Losing Zajac is not good news for a team that did nothing to improve its offence over the summer other than look forward to having Parise around for a full season.
Things are no better off the ice, either. Team owner Jeff Vanderbeek cut a deal with co-owners Ray Chambers and Mike Gilfallin to take over their 47 per cent of the team, boosting his stake to 94 per cent, and he got them to pay him for it, too (sort of).
But it is a hollow victory, as Vanderbeek still has to refinance the team's debt, which is well north of $100-million (all currency U.S.), all by himself in a world where bankers are reluctant to lend money even to people with lots of assets.
The Star-Ledger has the details. Chambers agreed to pay half of a joint bank loan for $46-million with Vanderbeek. In exchange, Vanderbeek will take Chambers' 47-per-cent of the team and look after the $23-million remaining on the loan.

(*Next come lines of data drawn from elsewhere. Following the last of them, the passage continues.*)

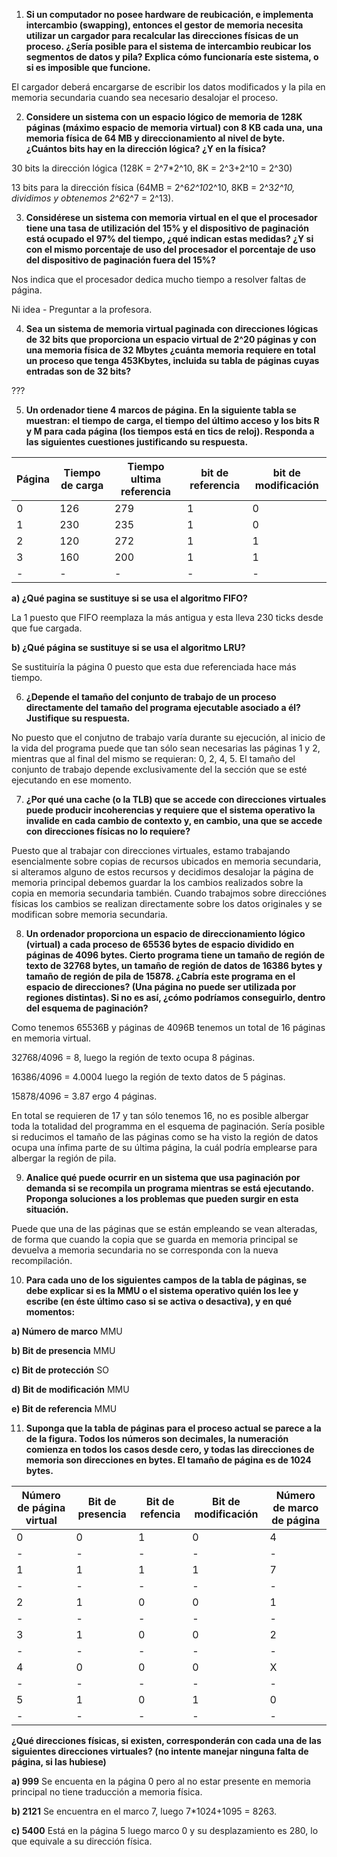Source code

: 1. **Si un computador no posee hardware de reubicación, e implementa intercambio (swapping), entonces el gestor de memoria necesita utilizar un cargador para recalcular las direcciones físicas de un proceso. ¿Sería posible para el sistema de intercambio reubicar los segmentos de datos y pila? Explica cómo funcionaría este sistema, o si es imposible que funcione.**

El cargador deberá encargarse de escribir los datos modificados y la pila en memoria secundaria cuando sea necesario desalojar el proceso.

2. **Considere un sistema con un espacio lógico de memoria de 128K páginas (máximo espacio de memoria virtual) con 8 KB cada una, una memoria física de 64 MB y direccionamiento al nivel de byte. ¿Cuántos bits hay en la dirección lógica? ¿Y en la física?**

30 bits la dirección lógica (128K = 2^7*2^10, 8K = 2^3+2^10 = 2^30)

13 bits para la dirección física (64MB = 2^6*2^10*2^10, 8KB = 2^3*2^10, dividimos y obtenemos 2^6*2^7 = 2^13).

3. **Considérese un sistema con memoria virtual en el que el procesador tiene una tasa de utilización del 15% y el dispositivo de paginación está ocupado el 97% del tiempo, ¿qué indican estas medidas? ¿Y si con el mismo porcentaje de uso del procesador el porcentaje de uso del dispositivo de paginación fuera del 15%?**

Nos indica que el procesador dedica mucho tiempo a resolver faltas de página.

Ni idea - Preguntar a la profesora.

4. **Sea un sistema de memoria virtual paginada con direcciones lógicas de 32 bits que proporciona un espacio virtual de 2^20 páginas y con una memoria física de 32 Mbytes ¿cuánta memoria requiere en total un proceso que tenga 453Kbytes, incluida su tabla de páginas cuyas entradas son de 32 bits?**

???

5. **Un ordenador tiene 4 marcos de página. En la siguiente tabla se muestran: el tiempo de carga, el tiempo del último acceso y los bits R y M para cada página (los tiempos está en tics de reloj). Responda a las siguientes cuestiones justificando su respuesta.**

|Página|Tiempo de carga| Tiempo ultima referencia | bit de referencia | bit de modificación |
|------|---------------|--------------------------|-------------------|---------------------|
|0|126|279|1|0|
|1|230|235|1|0|
|2|120|272|1|1|
|3|160|200|1|1|
|-|-|-|-|-|

**a) ¿Qué pagina se sustituye si se usa el algoritmo FIFO?**

La 1 puesto que FIFO reemplaza la más antigua y esta lleva 230 ticks desde que fue cargada.

**b) ¿Qué página se sustituye si se usa el algoritmo LRU?**

Se sustituiría la página 0 puesto que esta due referenciada hace más tiempo.

6. **¿Depende el tamaño del conjunto de trabajo de un proceso directamente del tamaño del programa ejecutable asociado a él? Justifique su respuesta.**

No puesto que el conjutno de trabajo varía durante su ejecución, al inicio de la vida del programa puede que tan sólo sean necesarias las páginas 1 y 2, mientras que al final del mismo se requieran: 0, 2, 4, 5. El tamaño del conjunto de trabajo depende exclusivamente del la sección que se esté ejecutando en ese momento.

7. **¿Por qué una cache (o la TLB) que se accede con direcciones virtuales puede producir incoherencias y requiere que el sistema operativo la invalide en cada cambio de contexto y, en cambio, una que se accede con direcciones físicas no lo requiere?**

Puesto que al trabajar con direcciones virtuales, estamo trabajando esencialmente sobre copias de recursos ubicados en memoria secundaria, si alteramos alguno de estos recursos y decidimos desalojar la página de memoria principal debemos guardar la los cambios realizados sobre la copia en memoria secundaria también. Cuando trabajmos sobre direcciónes físicas los cambios se realizan directamente sobre los datos originales y se modifican sobre memoria secundaria.

8. **Un ordenador proporciona un espacio de direccionamiento lógico (virtual) a cada proceso de 65536 bytes de espacio dividido en páginas de 4096 bytes. Cierto programa tiene un tamaño de región de texto de 32768 bytes, un tamaño de región de datos de 16386 bytes y tamaño de región de pila de 15878. ¿Cabría este programa en el espacio de direcciones? (Una página no puede ser utilizada por regiones distintas). Si no es así, ¿cómo podríamos conseguirlo, dentro del esquema de paginación?**

Como tenemos 65536B y páginas de 4096B tenemos un total de 16 páginas en memoria virtual.

32768/4096 = 8, luego la región de texto ocupa 8 páginas.

16386/4096 = 4.0004 luego la región de texto datos de 5 páginas.

15878/4096 = 3.87 ergo 4 páginas.

En total se requieren de 17 y tan sólo tenemos 16, no es posible albergar toda la totalidad del programma en el esquema de paginación. Sería posible si reducimos el tamaño de las páginas como se ha visto la región de datos ocupa una ínfima parte de su última página, la cuál podría emplearse para albergar la región de pila.

9. **Analice qué puede ocurrir en un sistema que usa paginación por demanda si se recompila un programa mientras se está ejecutando. Proponga soluciones a los problemas que pueden surgir en esta situación.**

Puede que una de las páginas que se están empleando se vean alteradas, de forma que cuando la copia que se guarda en memoria principal se devuelva a memoria secundaria no se corresponda con la nueva recompilación.

10. **Para cada uno de los siguientes campos de la tabla de páginas, se debe explicar si es la MMU o el sistema operativo quién los lee y escribe (en éste último caso si se activa o
desactiva), y en qué momentos:**

**a) Número de marco**  MMU

**b) Bit de presencia** MMU

**c) Bit de protección** SO

**d) Bit de modificación** MMU

**e) Bit de referencia** MMU


11. **Suponga que la tabla de páginas para el proceso actual se parece a la de la figura. Todos los números son decimales, la numeración comienza en todos los casos desde cero, y todas las direcciones de memoria son direcciones en bytes. El tamaño de página es de 1024 bytes.**

|Número de página virtual|Bit de presencia|Bit de refencia|Bit de modificación|Número de marco de página|
|-|-|-|-|-|
|0|0|1|0|4|
|-|-|-|-|-|
|1|1|1|1|7|
|-|-|-|-|-|
|2|1|0|0|1|
|-|-|-|-|-|
|3|1|0|0|2|
|-|-|-|-|-|
|4|0|0|0|X|
|-|-|-|-|-|
|5|1|0|1|0|
|-|-|-|-|-|

**¿Qué direcciones físicas, si existen, corresponderán con cada una de las siguientes direcciones virtuales? (no intente manejar ninguna falta de página, si las hubiese)**

**a) 999** Se encuenta en la página 0 pero al no estar presente en memoria principal no tiene traducción a memoria física.

**b) 2121** Se encuentra en el marco 7, luego 7*1024+1095 = 8263.

**c) 5400** Está en la página 5 luego marco 0 y su desplazamiento es 280, lo que equivale a su dirección física.

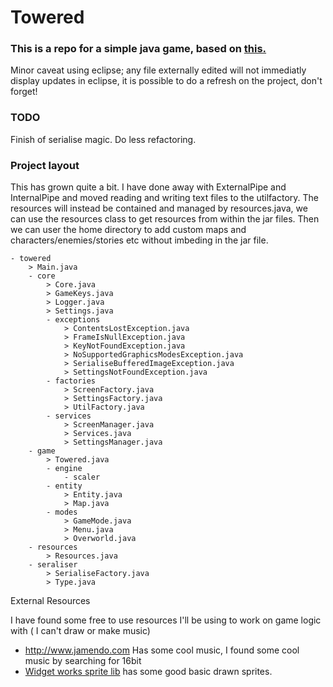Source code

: Towered
=======
### This is a repo for a simple java game, based on <a href="http://towered.blogspot.com">this.</a>

Minor caveat using eclipse; any file externally edited will not immediatly display updates in eclipse, it is possible to
do a refresh on the project, don't forget!

### TODO

Finish of serialise magic.
Do less refactoring.

### Project layout
    
This has grown quite a bit. I have done away with ExternalPipe and InternalPipe and moved reading and writing text
files to the utilfactory. The resources will instead be contained and managed by resources.java, we can use the
resources class to get resources from within the jar files. Then we can user the home directory to add
custom maps and characters/enemies/stories etc without imbeding in the jar file.

    - towered
        > Main.java
        - core
            > Core.java
            > GameKeys.java
            > Logger.java
            > Settings.java
            - exceptions
                > ContentsLostException.java
                > FrameIsNullException.java
                > KeyNotFoundException.java
                > NoSupportedGraphicsModesException.java
                > SerialiseBufferedImageException.java
                > SettingsNotFoundException.java
            - factories
                > ScreenFactory.java
                > SettingsFactory.java
                > UtilFactory.java
            - services
                > ScreenManager.java
                > Services.java
                > SettingsManager.java
        - game
            > Towered.java
            - engine
                - scaler
            - entity
                > Entity.java
                > Map.java
            - modes
                > GameMode.java
                > Menu.java
                > Overworld.java
        - resources
            > Resources.java
        - seraliser
            > SerialiseFactory.java
            > Type.java
 
External Resources

I have found some free to use resources I'll be using to work on game logic with ( I can't draw or make music)

- <a href="http://www.jamendo.com">http://www.jamendo.com</a> Has some cool music, I found some cool music by
searching for 16bit
- <a href="http://www.widgetworx.com/widgetworx/portfolio/spritelib.html">Widget works sprite lib</a> has some good basic drawn
sprites.
        
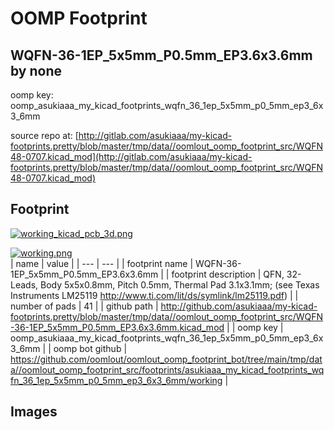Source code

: # OOMP Footprint  
## WQFN-36-1EP_5x5mm_P0.5mm_EP3.6x3.6mm  by none  
  
oomp key: oomp_asukiaaa_my_kicad_footprints_wqfn_36_1ep_5x5mm_p0_5mm_ep3_6x3_6mm  
  
source repo at: [http://gitlab.com/asukiaaa/my-kicad-footprints.pretty/blob/master/tmp/data//oomlout_oomp_footprint_src/WQFN48-0707.kicad_mod](http://gitlab.com/asukiaaa/my-kicad-footprints.pretty/blob/master/tmp/data//oomlout_oomp_footprint_src/WQFN48-0707.kicad_mod)  
## Footprint  
  
[![working_kicad_pcb_3d.png](working_kicad_pcb_3d_600.png)](working_kicad_pcb_3d.png)  
  
[![working.png](working_600.png)](working.png)  
| name | value | 
| --- | --- | 
| footprint name | WQFN-36-1EP_5x5mm_P0.5mm_EP3.6x3.6mm | 
| footprint description | QFN, 32-Leads, Body 5x5x0.8mm, Pitch 0.5mm, Thermal Pad 3.1x3.1mm; (see Texas Instruments LM25119 http://www.ti.com/lit/ds/symlink/lm25119.pdf) | 
| number of pads | 41 | 
| github path | http://github.com/asukiaaa/my-kicad-footprints.pretty/blob/master/tmp/data//oomlout_oomp_footprint_src/WQFN-36-1EP_5x5mm_P0.5mm_EP3.6x3.6mm.kicad_mod | 
| oomp key | oomp_asukiaaa_my_kicad_footprints_wqfn_36_1ep_5x5mm_p0_5mm_ep3_6x3_6mm | 
| oomp bot github | https://github.com/oomlout/oomlout_oomp_footprint_bot/tree/main/tmp/data//oomlout_oomp_footprint_src/footprints/asukiaaa_my_kicad_footprints_wqfn_36_1ep_5x5mm_p0_5mm_ep3_6x3_6mm/working | 
## Images  
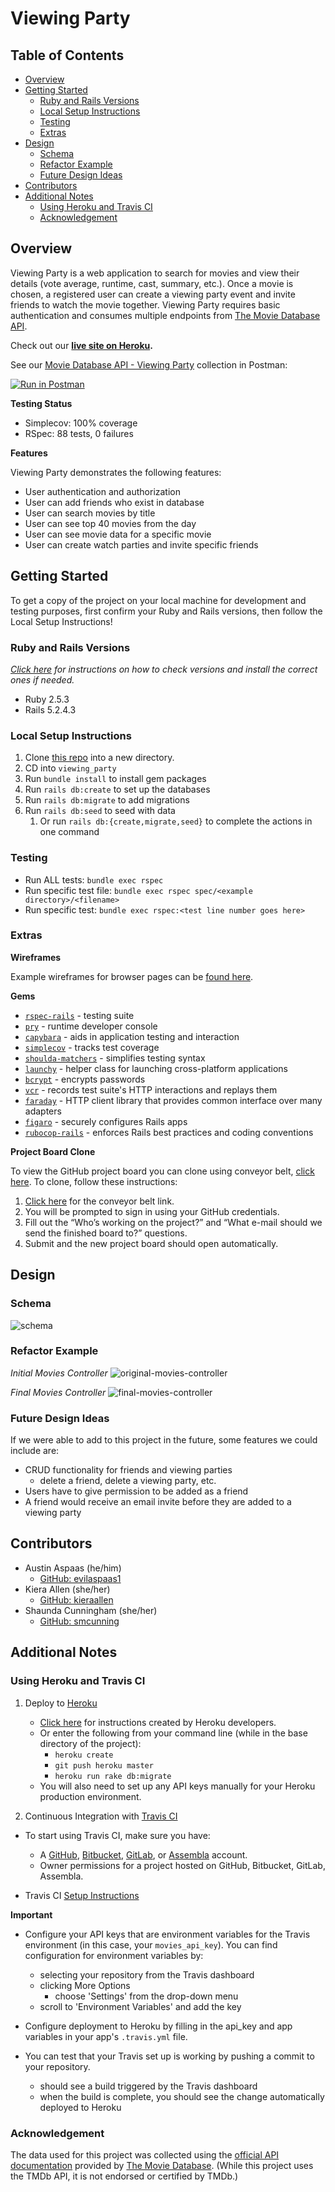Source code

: # Viewing Party

## Table of Contents
- [Overview](#overview)
- [Getting Started](#getting-started)
    - [Ruby and Rails Versions](#ruby-and-rails-versions)
    - [Local Setup Instructions](#local-setup-instructions)
    - [Testing](#testing)
    - [Extras](#extras)
- [Design](#design)
    - [Schema](#schema)
    - [Refactor Example](#refactor-example)
    - [Future Design Ideas](#future-design-ideas)
- [Contributors](#contributors)
- [Additional Notes](#additional-notes)
    - [Using Heroku and Travis CI](#using-heroku-and-travis-CI)
    - [Acknowledgement](#acknowledgement)

## Overview
Viewing Party is a web application to search for movies and view their details (vote average, runtime, cast, summary, etc.). Once a movie is chosen, a registered user can create a viewing party event and invite friends to watch the movie together. Viewing Party requires basic authentication and consumes multiple endpoints from [The Movie Database API](https://www.themoviedb.org/documentation/api).

Check out our **[live site on Heroku](https://lit-waters-75295.herokuapp.com/).**

See our [Movie Database API - Viewing Party](https://www.postman.com/collections/19c0ddf08b87ea29f63d) collection in Postman:

[![Run in Postman](https://run.pstmn.io/button.svg)](https://app.getpostman.com/run-collection/19c0ddf08b87ea29f63d)

**Testing Status**
- Simplecov: 100% coverage
- RSpec:  88 tests, 0 failures

 **Features**
 
 Viewing Party demonstrates the following features: 
 - User authentication and authorization
 - User can add friends who exist in database
 - User can search movies by title
 - User can see top 40 movies from the day
 - User can see movie data for a specific movie
 - User can create watch parties and invite specific friends

## Getting Started
To get a copy of the project on your local machine for development and testing purposes, first confirm your Ruby and Rails versions, then follow the Local Setup Instructions!

### Ruby and Rails Versions
_[Click here](https://backend.turing.io/module3/misc/ruby_and_rails_versions) for instructions on how to check versions and install the correct ones if needed._ 

- Ruby 2.5.3
- Rails 5.2.4.3

### Local Setup Instructions

1. Clone [this repo](https://github.com/KieraAllen/viewing_party) into a new directory.
1. CD into `viewing_party`
1. Run `bundle install` to install gem packages 
1. Run `rails db:create` to set up the databases
1. Run `rails db:migrate` to add migrations
1. Run `rails db:seed` to seed with data
    1. Or run `rails db:{create,migrate,seed}` to complete the actions in one command

### Testing
- Run ALL tests: `bundle exec rspec`
- Run specific test file: `bundle exec rspec spec/<example directory>/<filename>`
- Run specific test: `bundle exec rspec:<test line number goes here>`

### Extras

**Wireframes**

Example wireframes for browser pages can be [found here](https://backend.turing.io/module3/projects/viewing_party/wireframes).
 
**Gems** 

- [`rspec-rails`](https://github.com/rspec/rspec-rails) - testing suite
- [`pry`](https://github.com/pry/pry) - runtime developer console
- [`capybara`](https://github.com/teamcapybara/capybara) - aids in application testing and interaction 
- [`simplecov`](https://github.com/simplecov-ruby/simplecov) - tracks test coverage
- [`shoulda-matchers`](https://github.com/thoughtbot/shoulda-matchers) - simplifies testing syntax
- [`launchy`](https://rubygems.org/gems/launchy/versions/2.5.0) - helper class for launching cross-platform applications
- [`bcrypt`](https://github.com/codahale/bcrypt-ruby) - encrypts passwords
- [`vcr`](https://github.com/vcr/vcr) - records test suite's HTTP interactions and replays them
- [`faraday`](https://github.com/lostisland/faraday) - HTTP client library that provides common interface over many adapters
- [`figaro`](https://github.com/laserlemon/figaro) - securely configures Rails apps
- [`rubocop-rails`](https://github.com/rubocop-hq/rubocop-rails) - enforces Rails best practices and coding conventions

**Project Board Clone**

To view the GitHub project board you can clone using conveyor belt, [click here](https://github.com/turingschool-examples/viewing_party/projects/1). To clone, follow these instructions:

1. [Click here](https://conveyorbelt.herokuapp.com/projects/oMq25tjQk1ec/clones/new) for the conveyor belt link.
1. You will be prompted to sign in using your GitHub credentials.
1. Fill out the “Who’s working on the project?” and “What e-mail should we send the finished board to?” questions.
1. Submit and the new project board should open automatically.

## Design

### Schema

![schema](https://i.ibb.co/T4Jwckx/vp-schema.png)

### Refactor Example

_Initial Movies Controller_
![original-movies-controller](https://user-images.githubusercontent.com/46658858/101684579-e084d480-3a23-11eb-8e89-f623943e1288.png)

_Final Movies Controller_
![final-movies-controller](https://user-images.githubusercontent.com/46658858/101723801-45631d80-3a6a-11eb-897a-08d44cf432cf.png)

### Future Design Ideas
If we were able to add to this project in the future, some features we could include are:
- CRUD functionality for friends and viewing parties
    - delete a friend, delete a viewing party, etc.
- Users have to give permission to be added as a friend  
- A friend would receive an email invite before they are added to a viewing party

## Contributors
- Austin Aspaas (he/him)
  - [GitHub: evilaspaas1](https://github.com/evilaspaas1)
- Kiera Allen (she/her)
  - [GitHub: kieraallen](https://github.com/KieraAllen)
- Shaunda Cunningham (she/her)
  - [GitHub: smcunning](https://github.com/smcunning)
  
## Additional Notes

### Using Heroku and Travis CI
1. Deploy to [Heroku](https://signup.heroku.com/login)
    - [Click here](https://devcenter.heroku.com/articles/getting-started-with-rails5#deploy-your-application-to-heroku) for instructions created by Heroku developers.
    - Or enter the following from your command line (while in the base directory of the project):
        - `heroku create`
        - `git push heroku master`
        - `heroku run rake db:migrate`
    - You will also need to set up any API keys manually for your Heroku production environment.

1. Continuous Integration with [Travis CI](https://travis-ci.com/signup)

- To start using Travis CI, make sure you have:
    - A [GitHub](https://github.com/), [Bitbucket](https://bitbucket.org/), [GitLab](https://about.gitlab.com/), or [Assembla](https://www.assembla.com/) account.
    - Owner permissions for a project hosted on GitHub, Bitbucket, GitLab, Assembla.

- Travis CI [Setup Instructions](https://docs.travis-ci.com/user/tutorial/?utm_source=help-page&utm_medium=travisweb#to-get-started-with-travis-ci-using-github)

**Important**
- Configure your API keys that are environment variables for the Travis environment (in this case, your `movies_api_key`). You can find configuration for environment variables by:
    - selecting your repository from the Travis dashboard
    - clicking More Options
        - choose 'Settings' from the drop-down menu
    - scroll to 'Environment Variables' and add the key

- Configure deployment to Heroku by filling in the api_key and app variables in your app's `.travis.yml` file.

- You can test that your Travis set up is working by pushing a commit to your repository.
    - should see a build triggered by the Travis dashboard
    - when the build is complete, you should see the change automatically deployed to Heroku

### Acknowledgement
The data used for this project was collected using the [official API documentation](https://developers.themoviedb.org/3/getting-started/introduction) provided by [The Movie Database](https://www.themoviedb.org/).
(While this project uses the TMDb API, it is not endorsed or certified by TMDb.)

This may sound like a sweetheart deal for Vanderbeek but it really isn't. Chambers was the only man in the ownership group with the money needed to pay the Devils' healthy losses and now he's gone. For Chambers, paying $23-million to unload his share of the Devils is a bargain considering the team owes at least $100-million in bank loans and its operating company owes a similar amount. Now he won't have to write any cheques to cover loans or annual losses.
Chambers and Gilfallin have been trying to dump their chunk of the team for close to a year. But Vanderbeek insisted he would remain as the managing partner, which meant no one with money was interested in buying into a team he or she would not be able to control.